Most patient portals offer similar options, including the ability to send non-urgent email messages, access lab results, schedule appointments, refill prescriptions and view portions of the EMR. The Heart & Vascular Center of Arizona (HVCA) in Phoenix went live in late March with its patient portal and so far, “it has been very successful,” reports Barbara Watkins, administrator for HVCA, two weeks after go-live.

Thus far, patients at HVCA are utilizing the portal to view lab results, ask questions about medication titration and discuss topics such as cholesterol or blood pressure. “In the past, all this communication would have come to our front office, either in person or via the phone. The new portal has established an incredibly efficient process,” she says.

The practice does not bill for phone or online consults. “We really do not provide ‘medical consults’ online or by phone,” Watkins clarifies. They utilize their staff—physicians, nurse practitioners, physician assistants and triage nurses—to contact patients by phone or email to determine if more information is needed regarding their question or to request more information. “We do an immense amount of patient education by phone contact, and now utilize our online resources for that purpose. If the provider feels that the patient requires personal communication, we request the patient schedule an appointment.”

HVCA is located in a “very managed care” environment, Watkins says. Reimbursement for phone or email communication has not been an option for the practice. “I know there are several insurance carriers that state they are now reimbursing for phone and email consultations, but with such a large Medicare population, we have not ventured into that arena,” she says. 

Bronx cheer

Marketing one’s patient portal is crucial. Kaiser and HVCA utilized posters, brochures and index card-type handouts. Kaiser also included promotional material in welcome packets and on its web site. Montefiore Medical Center in Bronx, N.Y., which initiated its pilot portal in 2007, informs patients of the option during visits or phone calls. If patients agree, the practice sends an invitation via email and patients would then sign up, explains Stephen Rosenthal, president and COO for the Care Management Company of Montefiore.

“We initiated this portal because we needed to have as many ways as possible to communicate with patients,” Rosenthal says. “We needed to improve our handling of the ever-increasing patient volumes in the office practice setting, particularly at the front desk.”

One of the challenges for facilities is to recruit a physician champion who can help ease fears that the change will result in more work. Early believers at Montefiore experienced a dramatic reduction in the time it took to answer patient inquiries. “One physician, for example, typically needed 30 to 45 minutes to return half a dozen phone calls in the morning. Using email, this task took no longer than 15 minutes, and it leaves an electronic audit trail,” Rosenthal says.
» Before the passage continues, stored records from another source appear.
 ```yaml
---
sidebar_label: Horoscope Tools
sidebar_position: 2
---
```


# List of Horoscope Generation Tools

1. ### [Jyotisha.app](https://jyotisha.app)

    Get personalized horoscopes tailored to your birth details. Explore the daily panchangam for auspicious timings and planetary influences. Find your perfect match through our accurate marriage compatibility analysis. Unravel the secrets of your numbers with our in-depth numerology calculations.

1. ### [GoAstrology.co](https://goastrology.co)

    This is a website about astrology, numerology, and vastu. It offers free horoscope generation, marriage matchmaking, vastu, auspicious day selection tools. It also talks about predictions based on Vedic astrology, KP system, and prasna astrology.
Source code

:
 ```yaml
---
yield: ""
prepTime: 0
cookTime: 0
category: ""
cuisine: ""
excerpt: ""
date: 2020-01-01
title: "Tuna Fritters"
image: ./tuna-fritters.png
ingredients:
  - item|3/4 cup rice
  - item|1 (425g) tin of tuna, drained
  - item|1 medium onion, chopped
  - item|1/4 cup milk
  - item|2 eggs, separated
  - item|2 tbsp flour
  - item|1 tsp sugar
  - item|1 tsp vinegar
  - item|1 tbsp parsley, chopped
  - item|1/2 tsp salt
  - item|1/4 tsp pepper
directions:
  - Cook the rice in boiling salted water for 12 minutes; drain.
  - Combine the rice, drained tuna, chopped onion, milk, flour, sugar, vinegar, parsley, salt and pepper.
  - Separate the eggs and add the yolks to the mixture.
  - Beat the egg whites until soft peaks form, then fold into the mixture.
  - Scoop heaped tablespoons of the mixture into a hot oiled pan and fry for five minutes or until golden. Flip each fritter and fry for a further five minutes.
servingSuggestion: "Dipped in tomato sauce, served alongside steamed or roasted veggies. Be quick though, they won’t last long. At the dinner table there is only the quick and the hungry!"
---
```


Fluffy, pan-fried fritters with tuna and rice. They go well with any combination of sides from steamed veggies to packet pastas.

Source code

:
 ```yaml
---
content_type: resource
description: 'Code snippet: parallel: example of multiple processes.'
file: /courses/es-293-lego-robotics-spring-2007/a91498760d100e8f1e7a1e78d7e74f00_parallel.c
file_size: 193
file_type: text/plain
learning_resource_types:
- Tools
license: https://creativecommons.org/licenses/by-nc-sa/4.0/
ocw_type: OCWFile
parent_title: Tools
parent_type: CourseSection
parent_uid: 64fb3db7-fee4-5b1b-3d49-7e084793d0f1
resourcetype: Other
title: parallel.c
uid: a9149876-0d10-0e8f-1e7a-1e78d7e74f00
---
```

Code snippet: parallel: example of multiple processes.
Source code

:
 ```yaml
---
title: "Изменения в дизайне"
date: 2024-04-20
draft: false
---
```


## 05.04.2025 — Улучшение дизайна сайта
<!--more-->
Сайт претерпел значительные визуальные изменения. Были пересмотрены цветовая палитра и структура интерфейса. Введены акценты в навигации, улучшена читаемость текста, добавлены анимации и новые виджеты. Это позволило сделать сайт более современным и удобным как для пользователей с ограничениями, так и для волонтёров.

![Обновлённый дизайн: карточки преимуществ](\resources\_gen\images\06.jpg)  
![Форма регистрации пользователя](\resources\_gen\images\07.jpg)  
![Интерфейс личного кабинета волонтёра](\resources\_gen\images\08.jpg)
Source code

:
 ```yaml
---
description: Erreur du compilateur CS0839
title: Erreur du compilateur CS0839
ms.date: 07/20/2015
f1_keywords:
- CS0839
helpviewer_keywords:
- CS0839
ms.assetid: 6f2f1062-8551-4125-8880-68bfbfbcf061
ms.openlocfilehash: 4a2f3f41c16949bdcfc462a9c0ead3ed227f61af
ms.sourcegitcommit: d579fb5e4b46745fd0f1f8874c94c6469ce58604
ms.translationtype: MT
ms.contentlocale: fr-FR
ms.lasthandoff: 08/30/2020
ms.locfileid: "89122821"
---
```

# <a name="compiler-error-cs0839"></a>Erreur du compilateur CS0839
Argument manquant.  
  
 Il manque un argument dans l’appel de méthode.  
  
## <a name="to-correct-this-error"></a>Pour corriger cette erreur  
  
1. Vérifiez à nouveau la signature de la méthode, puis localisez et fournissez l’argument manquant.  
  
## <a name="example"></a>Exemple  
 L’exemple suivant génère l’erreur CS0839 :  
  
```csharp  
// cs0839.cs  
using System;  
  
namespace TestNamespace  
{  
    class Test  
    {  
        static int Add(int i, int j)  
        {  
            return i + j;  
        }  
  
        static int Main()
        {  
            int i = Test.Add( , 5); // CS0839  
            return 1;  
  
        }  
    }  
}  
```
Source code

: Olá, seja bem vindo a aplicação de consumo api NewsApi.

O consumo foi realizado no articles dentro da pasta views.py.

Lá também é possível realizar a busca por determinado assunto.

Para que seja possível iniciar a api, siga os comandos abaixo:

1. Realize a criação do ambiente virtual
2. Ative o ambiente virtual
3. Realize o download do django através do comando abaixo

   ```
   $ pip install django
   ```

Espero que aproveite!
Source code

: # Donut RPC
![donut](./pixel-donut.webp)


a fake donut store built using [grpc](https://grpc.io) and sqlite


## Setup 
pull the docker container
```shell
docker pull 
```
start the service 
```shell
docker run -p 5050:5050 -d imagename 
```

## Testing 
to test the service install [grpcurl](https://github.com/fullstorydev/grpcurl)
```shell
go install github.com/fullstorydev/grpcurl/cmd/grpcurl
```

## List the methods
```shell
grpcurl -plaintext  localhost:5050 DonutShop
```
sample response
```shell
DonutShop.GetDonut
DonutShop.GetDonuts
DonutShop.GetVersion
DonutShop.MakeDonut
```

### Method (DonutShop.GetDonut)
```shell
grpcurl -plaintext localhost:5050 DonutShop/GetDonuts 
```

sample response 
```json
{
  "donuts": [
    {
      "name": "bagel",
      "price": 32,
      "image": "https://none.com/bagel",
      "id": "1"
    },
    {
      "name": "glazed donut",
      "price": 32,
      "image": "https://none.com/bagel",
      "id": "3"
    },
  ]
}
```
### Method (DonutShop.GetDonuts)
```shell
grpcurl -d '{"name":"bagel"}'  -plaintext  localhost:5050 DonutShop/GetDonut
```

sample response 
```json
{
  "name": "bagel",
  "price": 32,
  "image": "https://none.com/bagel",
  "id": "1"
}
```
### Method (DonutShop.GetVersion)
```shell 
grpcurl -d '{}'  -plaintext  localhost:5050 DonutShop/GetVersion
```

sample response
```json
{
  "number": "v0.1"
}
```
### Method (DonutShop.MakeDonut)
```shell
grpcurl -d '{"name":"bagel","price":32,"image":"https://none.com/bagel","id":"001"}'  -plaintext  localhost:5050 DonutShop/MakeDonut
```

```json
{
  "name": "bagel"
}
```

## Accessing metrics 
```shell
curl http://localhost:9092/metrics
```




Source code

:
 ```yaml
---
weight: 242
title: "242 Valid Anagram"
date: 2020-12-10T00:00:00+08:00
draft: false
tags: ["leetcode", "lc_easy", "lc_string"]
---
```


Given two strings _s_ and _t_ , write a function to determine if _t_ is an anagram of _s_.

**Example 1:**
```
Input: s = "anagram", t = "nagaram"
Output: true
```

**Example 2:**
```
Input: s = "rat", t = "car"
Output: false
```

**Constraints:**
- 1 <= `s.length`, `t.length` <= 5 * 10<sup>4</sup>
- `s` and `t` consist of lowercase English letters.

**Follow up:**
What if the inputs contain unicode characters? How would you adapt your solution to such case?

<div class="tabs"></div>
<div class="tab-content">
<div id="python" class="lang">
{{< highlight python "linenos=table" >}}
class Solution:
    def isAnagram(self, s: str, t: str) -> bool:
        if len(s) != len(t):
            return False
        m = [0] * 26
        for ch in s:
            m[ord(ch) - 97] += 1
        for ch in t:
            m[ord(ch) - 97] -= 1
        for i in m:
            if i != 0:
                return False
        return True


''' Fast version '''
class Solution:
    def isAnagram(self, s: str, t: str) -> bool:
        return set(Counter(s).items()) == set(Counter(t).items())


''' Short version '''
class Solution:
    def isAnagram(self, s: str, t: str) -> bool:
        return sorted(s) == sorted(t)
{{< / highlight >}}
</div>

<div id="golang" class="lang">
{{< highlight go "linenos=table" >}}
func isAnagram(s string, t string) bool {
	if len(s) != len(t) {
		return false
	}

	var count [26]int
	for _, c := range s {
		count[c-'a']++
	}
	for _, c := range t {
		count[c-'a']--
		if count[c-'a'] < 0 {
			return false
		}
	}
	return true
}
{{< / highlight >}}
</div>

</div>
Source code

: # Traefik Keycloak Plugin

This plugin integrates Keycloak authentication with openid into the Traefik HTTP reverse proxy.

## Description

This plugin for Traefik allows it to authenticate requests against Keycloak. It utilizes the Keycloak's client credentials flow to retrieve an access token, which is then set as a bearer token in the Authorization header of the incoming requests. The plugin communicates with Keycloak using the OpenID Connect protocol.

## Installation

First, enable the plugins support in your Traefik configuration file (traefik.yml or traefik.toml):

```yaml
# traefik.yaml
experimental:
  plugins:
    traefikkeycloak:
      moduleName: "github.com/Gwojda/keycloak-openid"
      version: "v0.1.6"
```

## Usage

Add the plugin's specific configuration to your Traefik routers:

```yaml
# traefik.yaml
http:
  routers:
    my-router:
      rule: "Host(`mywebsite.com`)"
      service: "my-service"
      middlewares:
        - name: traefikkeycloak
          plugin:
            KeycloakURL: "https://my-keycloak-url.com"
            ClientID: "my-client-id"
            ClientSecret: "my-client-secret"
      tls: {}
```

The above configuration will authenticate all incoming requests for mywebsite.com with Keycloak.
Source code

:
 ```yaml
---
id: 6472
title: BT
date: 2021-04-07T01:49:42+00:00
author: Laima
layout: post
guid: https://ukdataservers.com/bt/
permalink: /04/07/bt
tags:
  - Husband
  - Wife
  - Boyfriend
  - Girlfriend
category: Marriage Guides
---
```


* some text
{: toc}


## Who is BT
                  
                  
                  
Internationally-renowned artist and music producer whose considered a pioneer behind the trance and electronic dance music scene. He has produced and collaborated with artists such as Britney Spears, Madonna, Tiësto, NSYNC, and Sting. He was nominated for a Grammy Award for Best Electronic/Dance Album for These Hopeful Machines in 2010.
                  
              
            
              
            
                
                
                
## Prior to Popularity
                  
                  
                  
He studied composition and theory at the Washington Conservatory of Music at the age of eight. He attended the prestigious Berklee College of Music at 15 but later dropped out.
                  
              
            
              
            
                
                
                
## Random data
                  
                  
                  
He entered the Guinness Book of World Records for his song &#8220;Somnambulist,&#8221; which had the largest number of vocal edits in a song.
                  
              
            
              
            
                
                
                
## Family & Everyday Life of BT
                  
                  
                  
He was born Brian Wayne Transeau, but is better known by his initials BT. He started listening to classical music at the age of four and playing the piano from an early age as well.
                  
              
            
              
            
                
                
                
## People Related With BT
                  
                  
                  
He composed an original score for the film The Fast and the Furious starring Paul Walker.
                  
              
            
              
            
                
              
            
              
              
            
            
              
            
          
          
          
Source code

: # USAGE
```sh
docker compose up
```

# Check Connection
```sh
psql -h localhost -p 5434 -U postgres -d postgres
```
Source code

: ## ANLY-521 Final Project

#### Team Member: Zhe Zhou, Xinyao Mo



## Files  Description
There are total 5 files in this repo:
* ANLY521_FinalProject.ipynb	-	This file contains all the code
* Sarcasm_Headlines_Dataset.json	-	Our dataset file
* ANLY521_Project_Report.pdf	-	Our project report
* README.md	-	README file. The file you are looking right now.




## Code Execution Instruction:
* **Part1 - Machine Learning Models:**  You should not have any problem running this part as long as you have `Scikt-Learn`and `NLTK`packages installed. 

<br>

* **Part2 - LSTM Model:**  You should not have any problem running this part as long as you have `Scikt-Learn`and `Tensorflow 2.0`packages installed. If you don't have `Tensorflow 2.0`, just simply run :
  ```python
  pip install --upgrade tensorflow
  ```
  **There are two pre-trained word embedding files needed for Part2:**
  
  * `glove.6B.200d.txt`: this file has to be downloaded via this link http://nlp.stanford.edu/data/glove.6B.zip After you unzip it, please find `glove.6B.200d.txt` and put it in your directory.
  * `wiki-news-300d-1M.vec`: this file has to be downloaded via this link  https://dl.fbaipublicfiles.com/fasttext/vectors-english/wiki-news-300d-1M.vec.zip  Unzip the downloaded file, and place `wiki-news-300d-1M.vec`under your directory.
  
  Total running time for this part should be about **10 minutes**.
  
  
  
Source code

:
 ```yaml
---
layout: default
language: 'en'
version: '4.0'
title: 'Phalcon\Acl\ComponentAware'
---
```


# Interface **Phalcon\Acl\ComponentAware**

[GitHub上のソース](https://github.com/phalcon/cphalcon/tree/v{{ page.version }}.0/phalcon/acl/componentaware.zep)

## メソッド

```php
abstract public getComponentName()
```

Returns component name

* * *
To ease similar concerns, Kaiser allowed its physicians to choose to inform patients selectively, so they could control the pace of email inquiries. Interestingly, physicians at the VA Loma Linda Healthcare System in Loma Linda, Calif., chose on their own to selectively introduce the email option to patients, “which may have limited patient adoption” (J Am Med Inform Assoc 2009;16:267-270).

As more practices adopt EMRs, initiating patient portals should be easier as the two electronic systems complement each other. When HVCA installed its EMR, it wanted to immediately implement the patient portal, but decided to wait until it understood and fully utilized all the EMR functions. The practice customized templates and physicians and staff got comfortable with the EMR. A year later when the patient portal went live, it wasn’t a culture shock. The preparation period also gives practices time to market the portal to patients.